**Goal of the exercise:** Your answer should hold all lines of the entries that include the word "python".

**Saved data entries:**

============

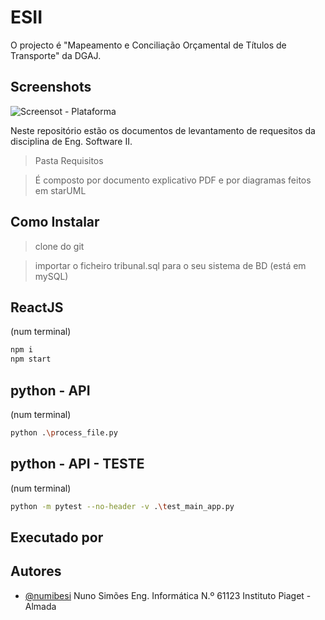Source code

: # ESII

O projecto é "Mapeamento e Conciliação Orçamental de Títulos de Transporte" da DGAJ.

## Screenshots

![Screensot - Plataforma](https://wdx.pt/esii/screen1.png)

Neste repositório estão os documentos de levantamento de requesitos da disciplina de Eng. Software II.

> Pasta Requisitos

> É composto por documento explicativo PDF e por diagramas feitos em starUML

## Como Instalar

> clone do git

> importar o ficheiro tribunal.sql para o seu sistema de BD (está em mySQL)

## ReactJS
(num terminal)

```bash
npm i
npm start
```

## python - API
(num terminal)

```bash
python .\process_file.py
```

## python - API - TESTE
(num terminal)

```bash
python -m pytest --no-header -v .\test_main_app.py
```

## Executado por

## Autores

- [@numibesi](https://www.github.com/numibesi)
Nuno Simões Eng. Informática N.º 61123 Instituto Piaget - Almada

============

**Task output:**
## python - API
python .\process_file.py
## python - API - TESTE
python -m pytest --no-header -v .\test_main_app.py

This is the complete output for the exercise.